Metabolomics is the study of low molecular weight compounds by revealing their chemical property known as metabolite profiling in biological samples. Metabolites are indicators that act as a biomarker during transition from healthy to diseased state. Salivary metabolomics is all about the study of saliva for important biomarkers in easy and non-invasive method in order to establish saliva as a diagnostic tool for many diseases in very early phase. Understanding the metabolite chemistry of saliva will help researcher to know many biomarkers to be revealed in form of endogenous metabolites including amino acids, peptides, nucleic acids, organic acids and thiols etc. for disease indicator (Arakaki et al. 2008; Park et al. 2012). Therefore, more markers of disease are eagerly needed, particularly, for the detection of disease; highly sensitive and specific biomarkers as primary indicators are relatively more useful (Wang et al. 2011; Yu et al. 2006). Metabolomics offers potential advantages that classically diagnostic approaches do not, based on the following discovery of a suite of clinically relevant biomarker that is simultaneously affected by the disease. Earlier 75 salivary metabolites were identified via NMR (Dame et al. 2015) and some of the metabolites such as propionate, N-acetyl signal, pyruvate, succinate, trimethylamine and phenylalanine were found to be distinctive in case of generalized chronic periodontitis as compare to healthy subjects (Aimetti et al. 2012). Since saliva is in direct contact with the periodontitis pathology, we have therefore attempted to evaluate the differences in metabolite indices in saliva (Dame et al. 2015) specimens in Indian context from control subjects using high resolution NMR spectroscopic studies. It will be important in identifying specific metabolites, which may act as an indicator of the disease in its chronic form.

2 Materials and methods

2.1 Subjects and sample collection

One hundred fourteen samples were collected of Healthy (Control) (n = 52), chronic periodontitis (Case) (n = 62) subjects having a pocket size of >5.0 mm (clinical attachment loss) with no other and oral comorbidities (Supplementary Table 1) along with the age and gender where flap surgery would be required. Subjects were seated comfortably and then asked to collect unstimulated saliva into a sterile container (containing 2.0 mg of Sodium Azide) for a period of 10 min in morning before brushing (All Volunteers/patients requested to refrain from oral activities for a period of 2 h prior to sample collection) and snap frozen immediately in liquid nitrogen. The selected patients were fully informed and their consents were taken well before the investigations. The study was ethically approved by the committee (Ethical approval No. - B-07: CBMR/EMP/IEC/3/26-02-2011).

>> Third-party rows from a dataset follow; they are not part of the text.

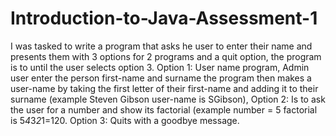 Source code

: # Introduction-to-Java-Assessment-1
I was tasked to write a program that asks he user to enter their name and presents them with 3 options for 2 programs and a quit option, the program is to until the user selects option 3.  Option 1: User name program, Admin user enter the person first-name and surname the program then makes a user-name by taking the first letter of their first-name and adding it to their surname (example Steven Gibson user-name is SGibson),  Option 2: Is to ask the user for a number and show its factorial (example number = 5 factorial is 5*4*3*2*1=120.  Option 3: Quits with a goodbye message.
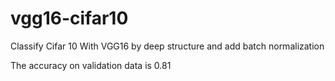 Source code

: # vgg16-cifar10


Classify Cifar 10 With VGG16 by deep structure and add batch normalization


The accuracy on validation data is 0.81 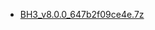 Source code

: - [BH3_v8.0.0_647b2f09ce4e.7z](https://autopatchasia.honkaiimpact3.com/ptpublic/bh3_tw/20241231173042_YsDF4YyX9oRENLjD/BH3_v8.0.0_647b2f09ce4e.7z)
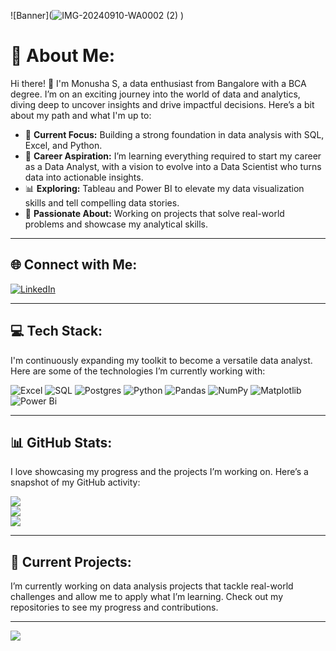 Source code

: ![Banner](![IMG-20240910-WA0002 (2)](https://github.com/user-attachments/assets/67e1a2d6-a229-4a53-8ca3-072efe66af12)
) <!-- Replace with your actual banner image link -->

# 💫 About Me:
Hi there! 👋 I'm Monusha S, a data enthusiast from Bangalore with a BCA degree. I’m on an exciting journey into the world of data and analytics, diving deep to uncover insights and drive impactful decisions. Here’s a bit about my path and what I'm up to:

- 🎯 **Current Focus:** Building a strong foundation in data analysis with SQL, Excel, and Python.
- 🚀 **Career Aspiration:** I’m learning everything required to start my career as a Data Analyst, with a vision to evolve into a Data Scientist who turns data into actionable insights.
- 📊 **Exploring:** Tableau and Power BI to elevate my data visualization skills and tell compelling data stories.
- 🌱 **Passionate About:** Working on projects that solve real-world problems and showcase my analytical skills.

---

## 🌐 Connect with Me:
[![LinkedIn](https://img.shields.io/badge/LinkedIn-%230077B5.svg?style=for-the-badge&logo=linkedin&logoColor=white)](https://linkedin.com/in/www.linkedin.com/in/monushasharma)

---

## 💻 Tech Stack:
I'm continuously expanding my toolkit to become a versatile data analyst. Here are some of the technologies I’m currently working with:

![Excel](https://img.shields.io/badge/Excel-%23000?style=for-the-badge&logo=microsoft-excel&logoColor=white) <!-- Added Microsoft Excel -->
![SQL](https://img.shields.io/badge/SQL-%23276DC3.svg?style=for-the-badge&logo=sql&logoColor=white)
![Postgres](https://img.shields.io/badge/postgres-%23316192.svg?style=for-the-badge&logo=postgresql&logoColor=white)
![Python](https://img.shields.io/badge/python-3670A0?style=for-the-badge&logo=python&logoColor=ffdd54)
![Pandas](https://img.shields.io/badge/pandas-%23150458.svg?style=for-the-badge&logo=pandas&logoColor=white)
![NumPy](https://img.shields.io/badge/numpy-%23013243.svg?style=for-the-badge&logo=numpy&logoColor=white)
![Matplotlib](https://img.shields.io/badge/Matplotlib-%23ffffff.svg?style=for-the-badge&logo=Matplotlib&logoColor=black)
![Power Bi](https://img.shields.io/badge/power_bi-F2C811?style=for-the-badge&logo=powerbi&logoColor=black)

---

## 📊 GitHub Stats:
I love showcasing my progress and the projects I’m working on. Here’s a snapshot of my GitHub activity:

![](https://github-readme-stats.vercel.app/api?username=monusha-sharma&theme=dark&hide_border=false&include_all_commits=false&count_private=false)<br/>
![](https://github-readme-streak-stats.herokuapp.com/?user=monusha-sharma&theme=dark&hide_border=false)<br/>
![](https://github-readme-stats.vercel.app/api/top-langs/?username=monusha-sharma&theme=dark&hide_border=false&include_all_commits=false&count_private=false&layout=compact)

---

## 🚀 Current Projects:
I’m currently working on data analysis projects that tackle real-world challenges and allow me to apply what I’m learning. Check out my repositories to see my progress and contributions.

---

[![](https://visitcount.itsvg.in/api?id=monusha-sharma&icon=0&color=0)](https://visitcount.itsvg.in)

<!-- Proudly created with GPRM ( https://gprm.itsvg.in ) -->
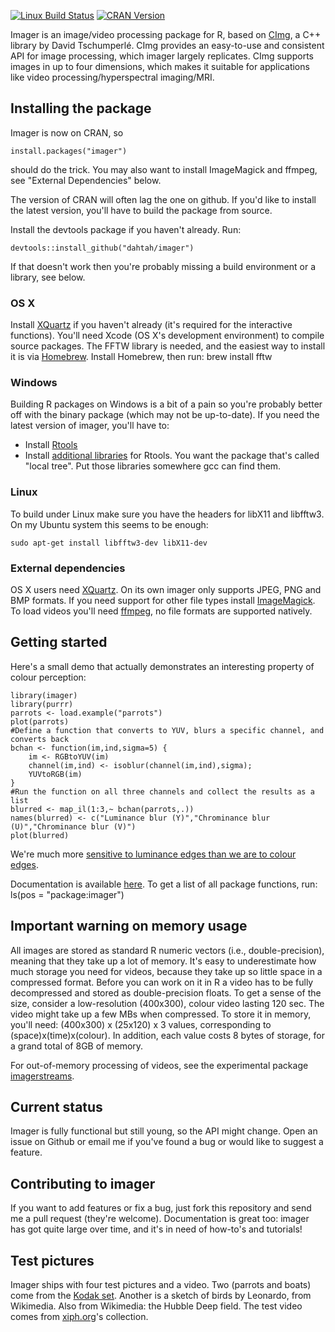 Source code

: [![Linux Build Status](https://travis-ci.org/dahtah/imager.png?branch=master)](https://travis-ci.org/dahtah/imager/)
[![CRAN Version](http://www.r-pkg.org/badges/version/imager)](https://cran.r-project.org/package=imager)

Imager is an image/video processing package for R, based on [CImg](http://cimg.eu/), a C++ library by David Tschumperlé. CImg provides an easy-to-use and consistent API for image processing, which imager largely replicates. CImg supports images in up to four dimensions, which makes it suitable for applications like video processing/hyperspectral imaging/MRI.

## Installing the package

Imager is now on CRAN, so

	install.packages("imager")

should do the trick. You may also want to install ImageMagick and ffmpeg, see "External Dependencies" below. 

The version of CRAN will often lag the one on github. If you'd like to install the latest version, you'll have to build the package from source. 

Install the devtools package if you haven't already. Run:

	devtools::install_github("dahtah/imager")

If that doesn't work then you're probably missing a build environment or a library, see below.


### OS X

Install [XQuartz](https://www.xquartz.org/) if you haven't already (it's required for the interactive functions). 
You'll need Xcode (OS X's development environment) to compile source packages. The FFTW library is needed, and the easiest way to install it is via [Homebrew](http://brew.sh/). Install Homebrew, then run:
	brew install fftw

### Windows

Building R packages on Windows is a bit of a pain so you're probably better off with the binary package (which may not be up-to-date). If you need the latest version of imager, you'll have to:

- Install [Rtools](https://cran.r-project.org/bin/windows/Rtools/index.html)
- Install [additional libraries](http://www.stats.ox.ac.uk/pub/Rtools/libs.html) for Rtools. You want the package that's called "local tree". Put those libraries somewhere gcc can find them. 

### Linux

To build under Linux make sure you have the headers for libX11 and libfftw3. On my Ubuntu system this seems to be enough:

	sudo apt-get install libfftw3-dev libX11-dev


### External dependencies

OS X users need [XQuartz](https://www.xquartz.org/). 
On its own imager only supports JPEG, PNG and BMP formats. If you need support for other file types install [ImageMagick](http://www.imagemagick.org/script/binary-releases.php).
To load videos you'll need [ffmpeg](http://ffmpeg.org/download.html), no file formats are supported natively.


## Getting started 

Here's a small demo that actually demonstrates an interesting property of colour perception:

	library(imager)
	library(purrr)
	parrots <- load.example("parrots")
	plot(parrots)
	#Define a function that converts to YUV, blurs a specific channel, and converts back
	bchan <- function(im,ind,sigma=5) { 
		im <- RGBtoYUV(im)
		channel(im,ind) <- isoblur(channel(im,ind),sigma); 
		YUVtoRGB(im)
	}
	#Run the function on all three channels and collect the results as a list
	blurred <- map_il(1:3,~ bchan(parrots,.))
	names(blurred) <- c("Luminance blur (Y)","Chrominance blur (U)","Chrominance blur (V)")
	plot(blurred)
	
We're much more [sensitive to luminance edges than we are to colour edges](https://en.wikipedia.org/wiki/Chroma_subsampling). 

Documentation is available [here](http://dahtah.github.io/imager/). To get a list of all package functions, run:
	ls(pos = "package:imager")

## Important warning on memory usage

All images are stored as standard R numeric vectors (i.e., double-precision), meaning that they take up a lot of memory. It's easy to underestimate how much storage you need for videos, because they take up so little space in a compressed format. Before you can work on it in R a video has to be fully decompressed and stored as double-precision floats. To get a sense of the size, consider a low-resolution (400x300), colour video lasting 120 sec. The video might take up a few MBs when compressed. To store it in memory, you'll need:
(400x300) x (25x120) x 3
values, corresponding to (space)x(time)x(colour). In addition, each value costs 8 bytes of storage, for a grand total of 8GB of memory.

For out-of-memory processing of videos, see the experimental package [imagerstreams](https://github.com/dahtah/imagerstreams). 


## Current status

Imager is fully functional but still young, so the API might change. Open an issue on Github or email me if you've found a bug or would like to suggest a feature.

## Contributing to imager

If you want to add features or fix a bug, just fork this repository and send me a pull request (they're welcome). Documentation is great too: imager has got quite large over time, and it's in need of how-to's and tutorials! 

## Test pictures

Imager ships with four test pictures and a video. Two (parrots and boats) come from the [Kodak set](http://r0k.us/graphics/kodak/). Another is a sketch of birds by Leonardo, from Wikimedia. Also from Wikimedia: the Hubble Deep field. 
The test video comes from [xiph.org](https://media.xiph.org/video/derf/)'s collection.


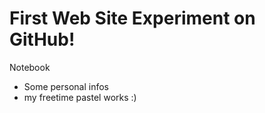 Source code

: # First Web Site Experiment on GitHub!
Notebook
- Some personal infos
- my freetime pastel works :)
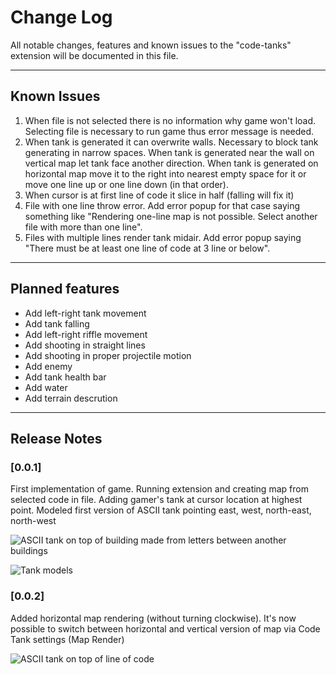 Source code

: # Change Log

All notable changes, features and known issues to the "code-tanks" extension will be documented in this file.

---
## Known Issues

1. When file is not selected there is no information why game won't load. Selecting file is necessary to run game thus error message is needed.
2. When tank is generated it can overwrite walls. Necessary to block tank generating in narrow spaces. When tank is generated near the wall on vertical map let tank face another direction. When tank is generated on horizontal map move it to the right into nearest empty space for it or move one line up or one line down (in that order).
3. When cursor is at first line of code it slice in half (falling will fix it)
4. File with one line throw error. Add error popup for that case saying something like "Rendering one-line map is not possible. Select another file with more than one line".
4. Files with multiple lines render tank midair. Add error popup saying "There must be at least one line of code at 3 line or below".
---
## Planned features

- Add left-right tank movement
- Add tank falling
- Add left-right riffle movement
- Add shooting in straight lines
- Add shooting in proper projectile motion
- Add enemy
- Add tank health bar
- Add water 
- Add terrain descrution
---
## Release Notes

### [0.0.1]
First implementation of game. Running extension and creating map from selected code in file.
Adding gamer's tank at cursor location at highest point.
Modeled first version of ASCII tank pointing east, west, north-east, north-west

![ASCII tank on top of building made from letters between another buildings](https://github.com/Hoinkas/code-tanks/tree/main/screenshots/tank_on_vertical_map_0.0.1.png?raw=true)

![Tank models](https://github.com/Hoinkas/code-tanks/tree/main/screenshots/tank_models_0.0.1.png?raw=true)

### [0.0.2]
Added horizontal map rendering (without turning clockwise).
It's now possible to switch between horizontal and vertical version of map via Code Tank settings (Map Render)

![ASCII tank on top of line of code](https://github.com/Hoinkas/code-tanks/tree/main/screenshots/tank_on_horizontal_map_0.0.2.png?raw=true)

2.2 Sample preparation and acquisition

Frozen samples were thawed at room temperature and centrifuged at 5000 g for a period of 30 min at 4 °C. Supernatant was taken for further experimental procedure and 300 µl of supernatant mixed with 300 µl of Sodium phosphate buffer in 5 mm NMR tube (Wilmad Glass USA) and vortexed for 30 s for sample homogeneity (Aimetti et al. 2012). NMR experiments were then performed using a Bruker Biospin Avance III 800 MHz NMR (Bruker, GmBH) spectrometer equipped with a 5 mm Triple resonance inverse (TCI)1H/13C/15N cryoprobe with a Z-shielded gradient and standard vertical bore, operating at a proton frequency of 800.21 MHz (18.8 T).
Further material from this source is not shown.